I have the quadric form $$q(x_1,x_2,x_3,x_4) = x_1^2-x_2^2+x_3^2$$ on a 4-dimensional real vector space $V$, and I was asked to find a 3-dimensional isotropic subspace for that quadratic form.
I think it cannot exist and I tried to give a dimensional proof:
If such isotropic subspace $W$ exists, then $W\subset W^\bot$, so $\dim(W^\bot)\ge\dim(W)$. But then I would have $$4=\dim(V)=\dim(W)+\dim(W^\bot)\ge3+3$$ and this is a contraddiction.
However since the quadratic form is a degenerate form, I think that the equality $$\dim(V)=\dim(W)+\dim(W^\bot)$$ does not hold.
Any hint?
Expanding on my comment. This is a bit too long to itself be a comment.

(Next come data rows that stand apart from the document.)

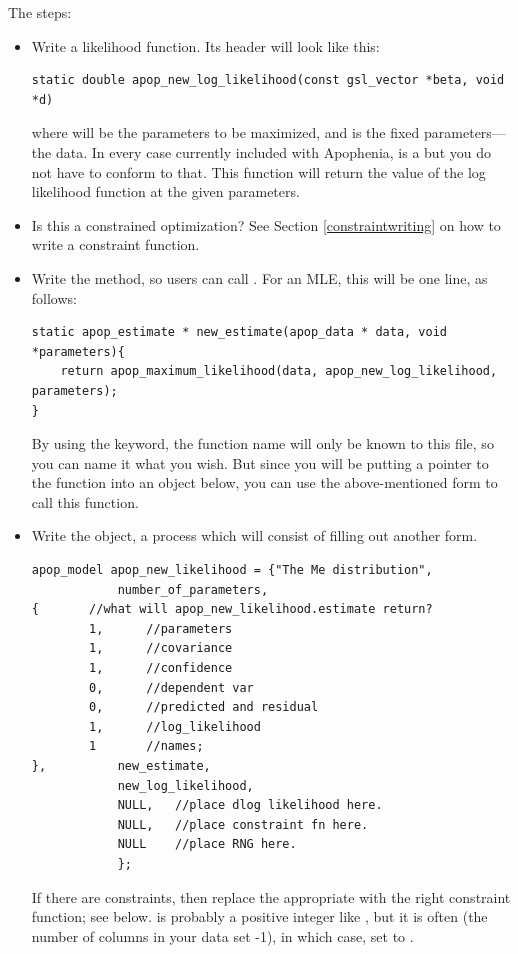 The steps:

\begin{itemize}
\item Write a likelihood function. Its header will look like this:
\begin{lstlisting}
static double apop_new_log_likelihood(const gsl_vector *beta, void *d)
\end{lstlisting}
where  will be the parameters to be maximized, and  is the fixed parameters---the data. In every case currently included
with Apophenia,  is a  but you do not have to conform
to that. This function will return the value of the log likelihood function at the given parameters.

\item Is this a constrained optimization? See Section
\ref{constraintwriting} on how to write a constraint function.

\item Write the  method, so users can call 
. For an MLE, this will be one line,
as follows:
\begin{lstlisting}
static apop_estimate * new_estimate(apop_data * data, void *parameters){
    return apop_maximum_likelihood(data, apop_new_log_likelihood, parameters);
}
\end{lstlisting}
By using the  keyword, the function name will only be
known to this file, so you can name it what you wish.  But since you
will be putting a pointer to the function into an object below, you
can use the above-mentioned 
form to call this function. 


\item Write the object, a process which will consist of filling out
another form. 
\begin{lstlisting}
apop_model apop_new_likelihood = {"The Me distribution", 
            number_of_parameters, 
{       //what will apop_new_likelihood.estimate return?
        1,      //parameters 
        1,      //covariance
        1,      //confidence
        0,      //dependent var
        0,      //predicted and residual
        1,      //log_likelihood
        1       //names;
},          new_estimate,
            new_log_likelihood, 
            NULL,   //place dlog likelihood here.
            NULL,   //place constraint fn here.
            NULL    //place RNG here.
            };
\end{lstlisting}
If there are constraints, then replace the appropriate  with the right constraint function; see below.
 is probably a positive integer like , but
it is often (the number of columns in your data set -1), in which case,
set  to .


\end{itemize}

I was a little sloppy in what I said; it's not that $S$ can only be in $V_3$, it's just that that is the only case that matters.

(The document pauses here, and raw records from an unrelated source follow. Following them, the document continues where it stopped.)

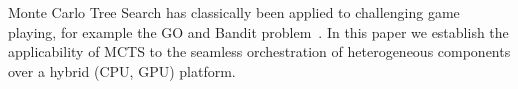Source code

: \documentclass[smallextended]{svjour3}
\begin{document}
%
Monte Carlo Tree Search has classically been applied to challenging game playing, for example the GO and Bandit 
problem~\cite{coulom2007efficient}.
In this paper we establish the applicability of MCTS to the seamless orchestration of heterogeneous components over a hybrid (CPU, GPU) platform.
\end{document}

All isotropic vectors are of the form $v_3 + v_0$ where $v_3 \in V_3$ is isotropic and $v_0 \in V^\perp$. Looking for non-degenerate isotropic vectors means looking for isotropic vectors of $V_3$.
If $S$ contains some $v_0$ then it is spanned by $v_3, v_0$. Completing $S$ to an isotropic 3-space requires another isotropic $v_3'$ orthogonal to $v_3$, so $v_3, v_3'$ span a totally isotropic plane in $V_3$.
If $S$ does not contain some $v_0$, then it is spanned by $v_3+v_0$ and $v_3'+\alpha v_0$ for some $\alpha$. If $v_3, v_3'$ are orthogonal then they span a totally isotropic plane in $V_3$, so assume otherwise. Clearly $w = v_3'-\alpha v_3 \in V_3\cap S$. The map $L(x) = x + \beta\langle x, w\rangle v_0$ fixes $w$ and $v_0$ and is an invertible linear isometry for each scalar $\beta \not= 0$. We can choose $\beta$ so that $L(v_3 + v_0) = v_3$, so the image of $S$ under $L$ is a totally isotropic plane in $V_3$.